OBJECTIVES: To survey on the availability and use of primary care services in slum populations.
DESIGN: Retrospective, cross-sectional, household, individual and healthcare provider surveys.
SETTING: Seven slum sites in four countries (Nigeria, Kenya, Pakistan and Bangladesh).
PARTICIPANTS: Residents of slums and informal settlements.
PRIMARY AND SECONDARY OUTCOME MEASURES: Primary care consultation rates by type of provider and facility.

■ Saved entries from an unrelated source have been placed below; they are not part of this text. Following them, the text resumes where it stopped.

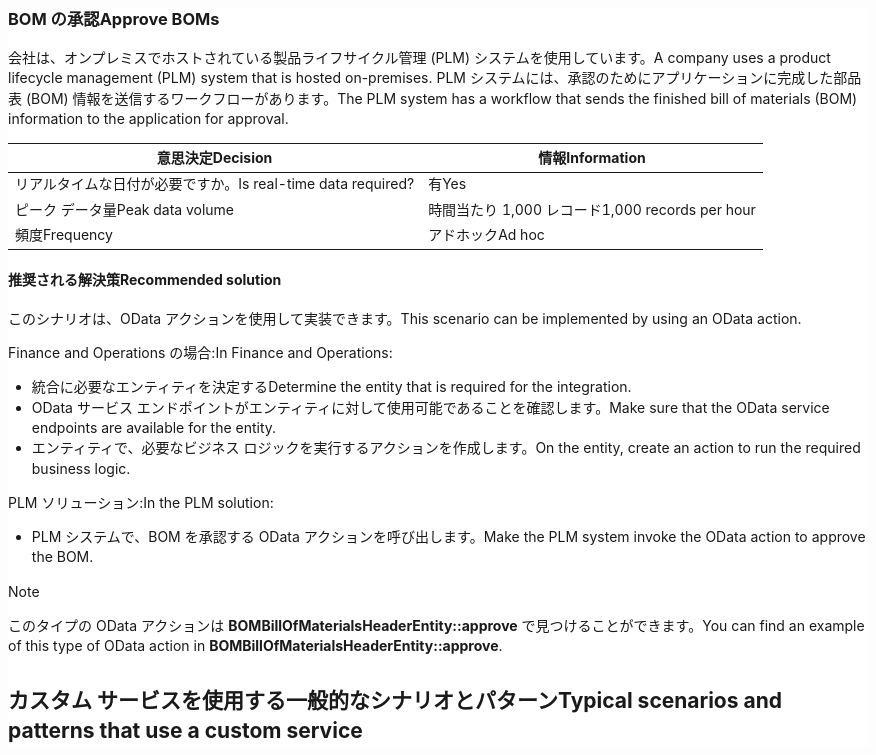 ### <a name="approve-boms"></a><span data-ttu-id="a3b0e-332">BOM の承認</span><span class="sxs-lookup"><span data-stu-id="a3b0e-332">Approve BOMs</span></span>

<span data-ttu-id="a3b0e-333">会社は、オンプレミスでホストされている製品ライフサイクル管理 (PLM) システムを使用しています。</span><span class="sxs-lookup"><span data-stu-id="a3b0e-333">A company uses a product lifecycle management (PLM) system that is hosted on-premises.</span></span> <span data-ttu-id="a3b0e-334">PLM システムには、承認のためにアプリケーションに完成した部品表 (BOM) 情報を送信するワークフローがあります。</span><span class="sxs-lookup"><span data-stu-id="a3b0e-334">The PLM system has a workflow that sends the finished bill of materials (BOM) information to the application for approval.</span></span>

| <span data-ttu-id="a3b0e-335">意思決定</span><span class="sxs-lookup"><span data-stu-id="a3b0e-335">Decision</span></span>                    | <span data-ttu-id="a3b0e-336">情報</span><span class="sxs-lookup"><span data-stu-id="a3b0e-336">Information</span></span>            |
|-----------------------------|------------------------|
| <span data-ttu-id="a3b0e-337">リアルタイムな日付が必要ですか。</span><span class="sxs-lookup"><span data-stu-id="a3b0e-337">Is real-time data required?</span></span> | <span data-ttu-id="a3b0e-338">有</span><span class="sxs-lookup"><span data-stu-id="a3b0e-338">Yes</span></span>                    |
| <span data-ttu-id="a3b0e-339">ピーク データ量</span><span class="sxs-lookup"><span data-stu-id="a3b0e-339">Peak data volume</span></span>            | <span data-ttu-id="a3b0e-340">時間当たり 1,000 レコード</span><span class="sxs-lookup"><span data-stu-id="a3b0e-340">1,000 records per hour</span></span> |
| <span data-ttu-id="a3b0e-341">頻度</span><span class="sxs-lookup"><span data-stu-id="a3b0e-341">Frequency</span></span>                   | <span data-ttu-id="a3b0e-342">アドホック</span><span class="sxs-lookup"><span data-stu-id="a3b0e-342">Ad hoc</span></span>                 |

#### <a name="recommended-solution"></a><span data-ttu-id="a3b0e-343">推奨される解決策</span><span class="sxs-lookup"><span data-stu-id="a3b0e-343">Recommended solution</span></span>

<span data-ttu-id="a3b0e-344">このシナリオは、OData アクションを使用して実装できます。</span><span class="sxs-lookup"><span data-stu-id="a3b0e-344">This scenario can be implemented by using an OData action.</span></span>

<span data-ttu-id="a3b0e-345">Finance and Operations の場合:</span><span class="sxs-lookup"><span data-stu-id="a3b0e-345">In Finance and Operations:</span></span>

- <span data-ttu-id="a3b0e-346">統合に必要なエンティティを決定する</span><span class="sxs-lookup"><span data-stu-id="a3b0e-346">Determine the entity that is required for the integration.</span></span>
- <span data-ttu-id="a3b0e-347">OData サービス エンドポイントがエンティティに対して使用可能であることを確認します。</span><span class="sxs-lookup"><span data-stu-id="a3b0e-347">Make sure that the OData service endpoints are available for the entity.</span></span>
- <span data-ttu-id="a3b0e-348">エンティティで、必要なビジネス ロジックを実行するアクションを作成します。</span><span class="sxs-lookup"><span data-stu-id="a3b0e-348">On the entity, create an action to run the required business logic.</span></span>

<span data-ttu-id="a3b0e-349">PLM ソリューション:</span><span class="sxs-lookup"><span data-stu-id="a3b0e-349">In the PLM solution:</span></span>

- <span data-ttu-id="a3b0e-350">PLM システムで、BOM を承認する OData アクションを呼び出します。</span><span class="sxs-lookup"><span data-stu-id="a3b0e-350">Make the PLM system invoke the OData action to approve the BOM.</span></span>

> [!NOTE]
> <span data-ttu-id="a3b0e-351">このタイプの OData アクションは **BOMBillOfMaterialsHeaderEntity::approve** で見つけることができます。</span><span class="sxs-lookup"><span data-stu-id="a3b0e-351">You can find an example of this type of OData action in **BOMBillOfMaterialsHeaderEntity::approve**.</span></span>

## <a name="typical-scenarios-and-patterns-that-use-a-custom-service"></a><span data-ttu-id="a3b0e-352">カスタム サービスを使用する一般的なシナリオとパターン</span><span class="sxs-lookup"><span data-stu-id="a3b0e-352">Typical scenarios and patterns that use a custom service</span></span>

RESULTS: We completed 7692 household, 7451 individual adult and 2633 individual child surveys across seven sites. The majority of consultations were to doctors/nurses (in clinics or hospitals) and pharmacies rather than single-handed providers or traditional healers. Consultation rates with a doctor or nurse varied from 0.2 to 1.5 visits per person-year, which was higher than visit rates to any other type of provider in all sites except Bangladesh, where pharmacies predominated. Approximately half the doctor/nurse visits were in hospital outpatient departments and most of the remainder were to clinics. Over 90% of visits across all sites were for acute symptoms rather than chronic disease. Median travel times were between 15 and 45 min and the median cost per visit was between 2% and 10% of a household's monthly total expenditure. Medicines comprised most of the cost. More respondents reported proximity (54%-78%) and service quality (31%-95%) being a reason for choosing a provider than fees (23%-43%). Demand was relatively inelastic with respect to both price of consultation and travel time.
CONCLUSIONS: People in slums tend to live sufficiently close to formal doctor/nurse facilities for their health-seeking behaviour to be influenced by preference for provider type over distance and cost. However, costs, especially for medicines are high in relation to income and use rates remain significantly below those of high-income countries.